_Directions_
Go through the entries below and say how many lines hold the word "view". Nothing else is needed.
*** Opening Material to process ***
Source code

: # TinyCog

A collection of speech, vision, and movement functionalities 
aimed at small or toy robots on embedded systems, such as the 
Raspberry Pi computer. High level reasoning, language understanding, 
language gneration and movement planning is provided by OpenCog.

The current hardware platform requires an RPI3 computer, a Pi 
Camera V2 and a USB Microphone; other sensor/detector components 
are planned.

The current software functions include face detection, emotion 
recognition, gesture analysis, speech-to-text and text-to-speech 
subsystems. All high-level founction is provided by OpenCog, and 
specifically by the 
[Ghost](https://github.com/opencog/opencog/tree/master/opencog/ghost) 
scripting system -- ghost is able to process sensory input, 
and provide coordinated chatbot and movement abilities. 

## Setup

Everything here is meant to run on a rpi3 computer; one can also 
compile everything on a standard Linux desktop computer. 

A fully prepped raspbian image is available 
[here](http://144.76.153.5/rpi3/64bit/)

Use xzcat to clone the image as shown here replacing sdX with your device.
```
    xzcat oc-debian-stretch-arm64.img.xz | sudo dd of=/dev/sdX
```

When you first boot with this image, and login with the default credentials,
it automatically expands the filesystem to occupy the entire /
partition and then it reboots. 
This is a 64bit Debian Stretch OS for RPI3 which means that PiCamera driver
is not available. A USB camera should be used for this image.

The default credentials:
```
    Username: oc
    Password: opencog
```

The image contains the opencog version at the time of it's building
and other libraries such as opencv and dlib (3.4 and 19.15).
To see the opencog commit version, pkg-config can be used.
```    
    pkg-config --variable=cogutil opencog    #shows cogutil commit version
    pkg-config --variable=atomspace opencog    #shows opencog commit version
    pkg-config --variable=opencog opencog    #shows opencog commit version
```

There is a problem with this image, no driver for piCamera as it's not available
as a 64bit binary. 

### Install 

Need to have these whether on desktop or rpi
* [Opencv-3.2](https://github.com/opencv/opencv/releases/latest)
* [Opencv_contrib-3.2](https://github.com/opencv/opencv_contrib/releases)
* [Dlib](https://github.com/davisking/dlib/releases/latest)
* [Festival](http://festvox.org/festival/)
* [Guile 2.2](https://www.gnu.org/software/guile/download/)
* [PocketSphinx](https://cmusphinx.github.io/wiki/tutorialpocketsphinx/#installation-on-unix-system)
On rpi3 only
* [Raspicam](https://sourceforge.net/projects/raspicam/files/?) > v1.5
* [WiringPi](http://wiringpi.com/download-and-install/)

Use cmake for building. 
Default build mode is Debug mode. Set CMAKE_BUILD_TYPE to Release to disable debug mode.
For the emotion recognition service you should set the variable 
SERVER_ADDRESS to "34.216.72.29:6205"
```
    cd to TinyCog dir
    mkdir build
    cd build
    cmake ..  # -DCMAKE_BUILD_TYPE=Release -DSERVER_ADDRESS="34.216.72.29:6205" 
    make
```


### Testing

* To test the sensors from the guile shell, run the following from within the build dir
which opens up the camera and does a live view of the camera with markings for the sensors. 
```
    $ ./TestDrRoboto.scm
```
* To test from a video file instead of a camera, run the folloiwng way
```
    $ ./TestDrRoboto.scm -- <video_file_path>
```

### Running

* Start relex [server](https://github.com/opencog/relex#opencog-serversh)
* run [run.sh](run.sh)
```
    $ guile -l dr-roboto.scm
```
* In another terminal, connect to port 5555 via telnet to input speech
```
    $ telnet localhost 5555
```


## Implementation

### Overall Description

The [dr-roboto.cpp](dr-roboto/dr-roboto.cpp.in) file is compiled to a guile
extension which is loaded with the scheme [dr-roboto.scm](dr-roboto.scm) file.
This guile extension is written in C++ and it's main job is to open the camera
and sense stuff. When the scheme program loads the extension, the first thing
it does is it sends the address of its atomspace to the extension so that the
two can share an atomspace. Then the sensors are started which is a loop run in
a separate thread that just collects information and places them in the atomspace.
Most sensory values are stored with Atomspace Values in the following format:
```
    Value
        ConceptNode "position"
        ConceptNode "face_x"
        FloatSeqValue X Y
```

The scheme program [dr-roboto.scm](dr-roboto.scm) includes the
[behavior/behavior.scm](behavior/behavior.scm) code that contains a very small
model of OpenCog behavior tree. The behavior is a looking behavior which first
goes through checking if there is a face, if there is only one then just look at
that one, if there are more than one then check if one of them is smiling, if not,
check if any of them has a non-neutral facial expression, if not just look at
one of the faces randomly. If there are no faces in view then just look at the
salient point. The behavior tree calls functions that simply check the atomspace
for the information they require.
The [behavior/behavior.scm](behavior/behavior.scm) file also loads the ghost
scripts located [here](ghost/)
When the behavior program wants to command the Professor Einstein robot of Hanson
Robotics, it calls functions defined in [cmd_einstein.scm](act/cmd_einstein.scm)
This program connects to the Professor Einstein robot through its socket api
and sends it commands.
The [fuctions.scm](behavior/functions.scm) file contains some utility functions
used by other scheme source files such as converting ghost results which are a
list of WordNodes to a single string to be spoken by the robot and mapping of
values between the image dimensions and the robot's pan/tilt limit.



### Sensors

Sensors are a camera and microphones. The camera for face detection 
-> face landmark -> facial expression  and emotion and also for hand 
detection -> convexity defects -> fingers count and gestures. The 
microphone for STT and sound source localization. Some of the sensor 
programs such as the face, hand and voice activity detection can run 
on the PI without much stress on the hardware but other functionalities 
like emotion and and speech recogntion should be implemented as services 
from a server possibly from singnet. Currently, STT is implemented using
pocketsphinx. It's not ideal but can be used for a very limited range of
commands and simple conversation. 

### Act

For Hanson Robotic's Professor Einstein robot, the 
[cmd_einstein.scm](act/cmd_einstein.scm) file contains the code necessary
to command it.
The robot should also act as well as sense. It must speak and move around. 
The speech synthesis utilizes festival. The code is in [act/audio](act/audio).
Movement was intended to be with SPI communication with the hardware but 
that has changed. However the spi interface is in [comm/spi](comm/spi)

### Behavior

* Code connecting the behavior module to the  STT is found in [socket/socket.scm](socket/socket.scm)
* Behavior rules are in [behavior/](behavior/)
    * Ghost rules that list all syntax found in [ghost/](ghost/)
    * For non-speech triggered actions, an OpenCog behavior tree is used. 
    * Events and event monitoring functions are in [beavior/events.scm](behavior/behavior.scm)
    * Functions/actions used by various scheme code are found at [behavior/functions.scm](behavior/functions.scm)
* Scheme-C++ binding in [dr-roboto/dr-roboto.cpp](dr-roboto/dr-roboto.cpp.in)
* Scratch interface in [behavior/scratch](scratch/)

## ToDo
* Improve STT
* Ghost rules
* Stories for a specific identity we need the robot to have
*** Closing Material to process ***
_Output for this task_
2